Justin Clark

     Justin Clark isn't swinging for the fences yet, but the first-year trainer has picked his spots better than any other trainer at Los Alamitos Race Course.  Clark's horses have won almost as consistently as they eat hay.

     Clark's secret: "Trying to keep my horses fresh and not run them so much - not make them think they have to run but make them want to run," he said.

     A native of Spanish Fork, Utah, Clark became a full-time trainer at Los Alamitos in September 2006 after 10 years based in Utah.  The son of jockey Barry Clark, a rider in Utah in the late 1970s, Clark began training at 18 years old in 1996.  His horses raced primarily in Utah at Laurel Brown Racetrack and in Wyoming at Wyoming Downs.  He said his biggest victory early in his career came in the 2002 Utah Classic at Laurel Brown.

      "It's more of a breeding ground," Clark said about horse racing in Utah and Wyoming.  "If they can run, then they come out here.  The horses that compete there can come down here and be competitive."

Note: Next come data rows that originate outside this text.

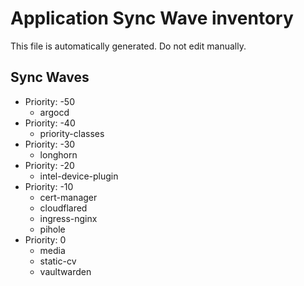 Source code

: # Application Sync Wave inventory

This file is automatically generated. Do not edit manually.

## Sync Waves

* Priority: -50
    * argocd
* Priority: -40
    * priority-classes
* Priority: -30
    * longhorn
* Priority: -20
    * intel-device-plugin
* Priority: -10
    * cert-manager
    * cloudflared
    * ingress-nginx
    * pihole
* Priority: 0
    * media
    * static-cv
    * vaultwarden

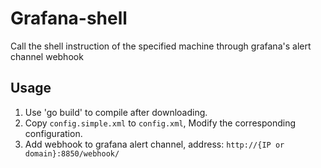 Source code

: # Grafana-shell

Call the shell instruction of the specified machine through grafana's alert channel webhook

## Usage

1. Use 'go build' to compile after downloading.
2. Copy `config.simple.xml` to `config.xml`, Modify the corresponding configuration.
3. Add webhook to grafana alert channel, address: `http://{IP or domain}:8850/webhook/`
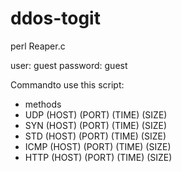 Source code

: # ddos-togit
perl Reaper.c

user: guest
password: guest


Commandto use this script:
- methods
- UDP (HOST) (PORT) (TIME) (SIZE)
- SYN (HOST) (PORT) (TIME) (SIZE)
- STD (HOST) (PORT) (TIME) (SIZE)
- ICMP (HOST) (PORT) (TIME) (SIZE)
- HTTP (HOST) (PORT) (TIME) (SIZE)
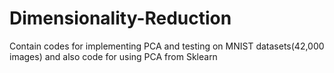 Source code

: # Dimensionality-Reduction

Contain codes for implementing PCA and testing on MNIST datasets(42,000 images) and also code for using PCA from Sklearn
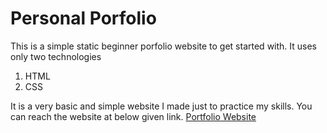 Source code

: # Personal Porfolio
This is a simple static beginner porfolio website to get started with.
It uses only two technologies
1. HTML
2. CSS

It is a very basic and simple website I made just to practice my skills.
You can reach the website at below given link.
[Portfolio Website](https://sahur123.github.io/personal-portfolio.github.io/)
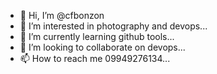 - 👋 Hi, I’m @cfbonzon
- 👀 I’m interested in photography and devops...
- 🌱 I’m currently learning github tools...
- 💞️ I’m looking to collaborate on devops...
- 📫 How to reach me 09949276134...

<!---
cfbonzon/cfbonzon is a ✨ special ✨ repository because its `README.md` (this file) appears on your GitHub profile.
You can click the Preview link to take a look at your changes.
--->
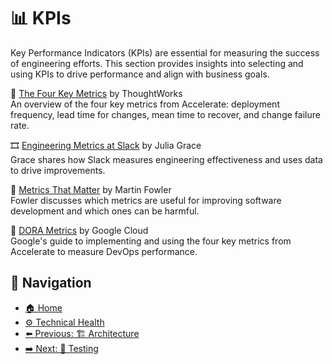 # 📊 KPIs

Key Performance Indicators (KPIs) are essential for measuring the success of engineering efforts. This section provides insights into selecting and using KPIs to drive performance and align with business goals.

📄 [The Four Key Metrics](https://www.thoughtworks.com/radar/techniques/four-key-metrics) by ThoughtWorks  
An overview of the four key metrics from Accelerate: deployment frequency, lead time for changes, mean time to recover, and change failure rate.

🎞 [Engineering Metrics at Slack](https://www.youtube.com/watch?v=kvO_nHnvPtQ) by Julia Grace  
Grace shares how Slack measures engineering effectiveness and uses data to drive improvements.

📄 [Metrics That Matter](https://martinfowler.com/articles/useOfMetrics.html) by Martin Fowler  
Fowler discusses which metrics are useful for improving software development and which ones can be harmful.

🔗 [DORA Metrics](https://cloud.google.com/blog/products/devops-sre/using-the-four-keys-to-measure-your-devops-performance) by Google Cloud  
Google's guide to implementing and using the four key metrics from Accelerate to measure DevOps performance.

## 🧭 Navigation

- [🏠 Home](../../README.md)
- [⚙️ Technical Health](../README.md)
- [⬅️ Previous: 🏗️ Architecture](architecture.md)
- [➡️ Next: 🧪 Testing](testing.md)
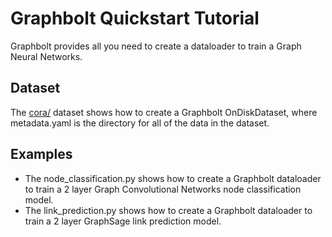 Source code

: # Graphbolt Quickstart Tutorial

Graphbolt provides all you need to create a dataloader to train a Graph Neural Networks.

## Dataset

The [cora/](https://github.com/dmlc/dgl/tree/master/examples/sampling/graphbolt/quickstart/cora)
dataset shows how to create a Graphbolt OnDiskDataset, where metadata.yaml is the directory for all
of the data in the dataset.

## Examples

 - The node_classification.py shows how to create a Graphbolt dataloader to train a 2 layer Graph
   Convolutional Networks node classification model.
 - The link_prediction.py shows how to create a Graphbolt dataloader to train a 2 layer GraphSage
   link prediction model.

     The breeding ground for young racehorses also proved to be a breeding ground for a young trainer.  In 2001, Clark visited Los Alamitos Race Course and worked as a groom for leading Quarter Horse trainer Paul Jones.  In subsequent years, Clark would bring a few of his horses to run at Los Alamitos and then ship them back to Utah.

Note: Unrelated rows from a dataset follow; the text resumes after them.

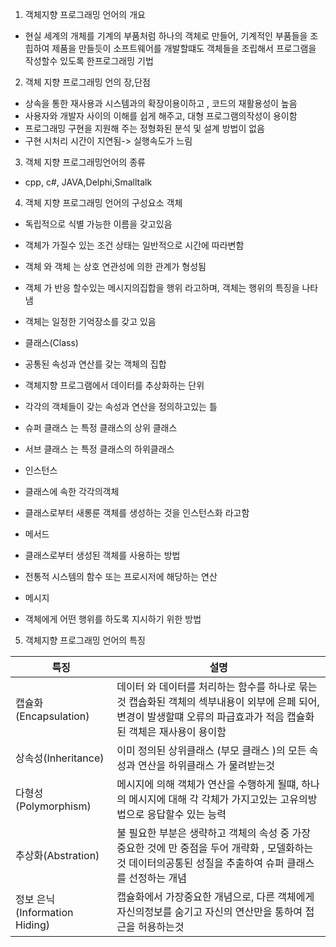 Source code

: 1) 객체지향 프로그래밍 언어의 개요
- 현실 세계의 개체를 기계의 부품처럼 하나의 객체로 만들어, 기계적인 부품들을 조힙하여 제품을 만들듯이 소프트웨어를 개발할떄도 객체들을 조립해서 프로그램을 작성할수 있도록 한프로그래밍 기법

2) 객체 지향 프로그래밍 언의 장,단점
 - 상속을 통한 재사용과 시스템과의 확장이용이하고 , 코드의  재활용성이 높음
 - 사용자와 개발자 사이의 이해를 쉽게 해주고, 대형 프로그램의작성이 용이함
 - 프로그래밍 구현을 지원해 주는 정형화된 분석 및 설계 방법이 없음
 - 구현 시처리 시간이 지연됨-> 실행속도가 느림
3) 객체 지향 프로그래밍언어의 종류
 - cpp, c#, JAVA,Delphi,Smalltalk

 4) 객체 지향 프로그래밍 언어의 구성요소
   객체 
   - 독립적으로 식별 가능한 이름을 갖고있음
   - 객체가 가질수 있는 조건 상태는 일반적으로 시간에 따라변함
   - 객체 와 객체 는 상호 연관성에 의한 관계가 형성됨
   - 객체 가 반응 할수있는 메시지의집합을 행위 라고하며, 객체는 행위의 특징을 나타냄
   - 객체는 일정한 기억장소를 갖고 있음
- 클래스(Class)
- 공통된 속성과 연산를 갖는 객체의 집합
- 객체지향 프로그램에서 데이터를 추상화하는 단위
- 각각의 객체들이 갖는 속성과 연산을 정의하고있는 틀
- 슈퍼 클래스 는 특정 클래스의 상위 클래스
- 서브 클래스 는 특정 클래스의 하위클래스

- 인스턴스
- 클래스에 속한 각각의객체
- 클래스로부터 새롱룬 객체를 생성하는 것을 인스턴스화 라고함

 - 메서드
 - 클래스로부터 생성된 객체를 사용하는 방법
 - 전통적 시스템의 함수 또는 프로시저에 해당하는 연산


- 메시지
- 객체에게 어떤 행위를 하도록 지시하기 위한 방법

5) 객체지향 프로그래밍 언어의 특징

| 특징                        | 설명                                                                                             |
| ------------------------- | ---------------------------------------------------------------------------------------------- |
| 캡슐화(Encapsulation)        | 데이터 와 데이터를 처리하는 함수를 하나로 묶는 것 캡슙화된 객체의 섹부내용이 외부에 은페 되어,변경이 발생할떄 오류의 파급효과가 적음 캡슐화 된 객체은 재사용이 용이함 |
| 상속성(Inheritance)          | 이미 정의된 상위클래스 (부모 클래스 )의 모든 속성과 연산을 하위클래스 가 물려받는것                                               |
| 다형성(Polymorphism)         | 메시지에 의해 객체가 연산을 수행하게 될떄, 하나의 메시지에 대해 각 각체가 가지고있는 고유의방법으로 응답할수 있는 능력                            |
| 추상화(Abstration)           | 불 필요한 부분은 생략하고 객체의 속성 중 가장 중요한 것에 만 중점을 두어 개략화 , 모델화하는것 데이터의공통된 성질을 추출하여 슈퍼 클래스를 선정하는 개념       |
| 정보 은닉(Information Hiding) | 캡슐화에서 가장중요한 개념으로, 다른 객체에게 자신의정보를 숨기고 자신의 연산만을 통하여 접근을 허용하는것                                    |

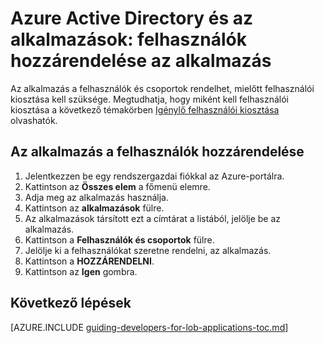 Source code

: <properties
    pageTitle="Azure Active Directory és az alkalmazások: felhasználók hozzárendelése egy alkalmazás |} Microsoft Azure"
    description="Hogyan Azure-alkalmazásokhoz a felhasználó hozzárendelés végrehajtásához."
    services="active-directory"
    documentationCenter=""
    authors="femila"
    manager="femila"
    editor=""/>

<tags
    ms.service="active-directory"
    ms.workload="identity"
    ms.tgt_pltfrm="na"
    ms.devlang="na"
    ms.topic="article"
    ms.date="08/15/2015"
    ms.author="inhenk"/>

# <a name="azure-ad-and-applications-assigning-users-to-an-application"></a>Azure Active Directory és az alkalmazások: felhasználók hozzárendelése az alkalmazás
Az alkalmazás a felhasználók és csoportok rendelhet, mielőtt felhasználói kiosztása kell szüksége.  Megtudhatja, hogy miként kell felhasználói kiosztása a következő témakörben [Igénylő felhasználói kiosztása](active-directory-applications-guiding-developers-requiring-user-assignment.md) olvashatók.

## <a name="assigning-users-to-an-application"></a>Az alkalmazás a felhasználók hozzárendelése
1. Jelentkezzen be egy rendszergazdai fiókkal az Azure-portálra.
2. Kattintson az **Összes elem** a főmenü elemre.
3. Adja meg az alkalmazás használja.
4. Kattintson az **alkalmazások** fülre.
5. Az alkalmazások társított ezt a címtárat a listából, jelölje be az alkalmazás.
6. Kattintson a **Felhasználók és csoportok** fülre.
8. Jelölje ki a felhasználókat szeretne rendelni, az alkalmazás.
9. Kattintson a **HOZZÁRENDELNI**.
10. Kattintson az **Igen** gombra.

## <a name="next-steps"></a>Következő lépések
[AZURE.INCLUDE [guiding-developers-for-lob-applications-toc.md](../../includes/active-directory-applications-guiding-developers-for-lob-applications-toc.md)]
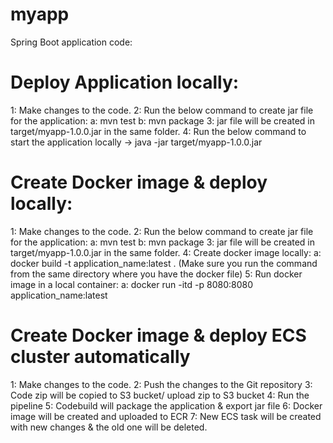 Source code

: # myapp
Spring Boot application code:

# Deploy Application locally:
1: Make changes to the code.
2: Run the below command to create jar file for the application:
  a: mvn test
  b: mvn package
3: jar file will be created in target/myapp-1.0.0.jar in the same folder.
4: Run the below command to start the application locally
  -> java -jar target/myapp-1.0.0.jar

# Create Docker image & deploy locally:
1: Make changes to the code.
2: Run the below command to create jar file for the application:
  a: mvn test
  b: mvn package
3: jar file will be created in target/myapp-1.0.0.jar in the same folder.
4: Create docker image locally:
  a: docker build -t application_name:latest . (Make sure you run the command from the same directory where you have the docker file)
5: Run docker image in a local container:
  a: docker run -itd -p 8080:8080 application_name:latest
  
# Create Docker image & deploy ECS cluster automatically
1: Make changes to the code.
2: Push the changes to the Git repository
3: Code zip will be copied to S3 bucket/ upload zip to S3 bucket
4: Run the pipeline
5: Codebuild will package the application & export jar file
6: Docker image will be created and uploaded to ECR
7: New ECS task will be created with new changes & the old one will be deleted.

      "I came down here a couple of times for two or three months a few years ago and then went home," he said.  "But then I came down last September and have been here ever since."

     Clark's modest stable of approximately 10 horses has made its mark quickly.  In addition to his high win percentage, Clark also notched his first stakes victory at Los Alamitos on Saturday's California Breeders Champions Night when Flashin Dashin won the $21,150 Newport Beach Overnight Handicap.  Clark had claimed the 3-year-old filly for $10,000 in April.

     "I couldn't have dreamed this up," he said.  "This is way better than I expected.  I knew if I did what Paul taught me and what I've learned from my dad at home, I knew I could be successful.  But I never dreamed I could win 42 percent of races or whatever.  It's crazy to even think you could do that.  So I'm really happy."

     What did Jones teach Clark?

     Said Clark:  "I learned a lot - not really anything big but a lot of little things.  There were things about conditioning a horse that helped me a lot.

     "Don't gallop your horses so much.  Keep them fresh.  Once they're fit and running, just keep them wanting to run.  Basically he told me that if the horse can breathe good and he isn't hurting, he's going to run.  There were a few things with the feeding that I learned, too, that he said are different."

     Clark said he still seeks Jones' training advice.

     "We're really good friends.  I owe a lot to him.  I learned a lot at home, too, but I think this gave me the extra little bit I think I needed," he said.

     When racing concludes for the year in Wyoming later this month, Clark expects his stable size to grow on account of the success he has achieved at Los Alamitos. 

     Still, Clark does not appear to get too far ahead of himself.  His stable includes mostly claiming horses, and Clark said he eventually hopes to train horses that could contend in Los Alamitos' top futurity races.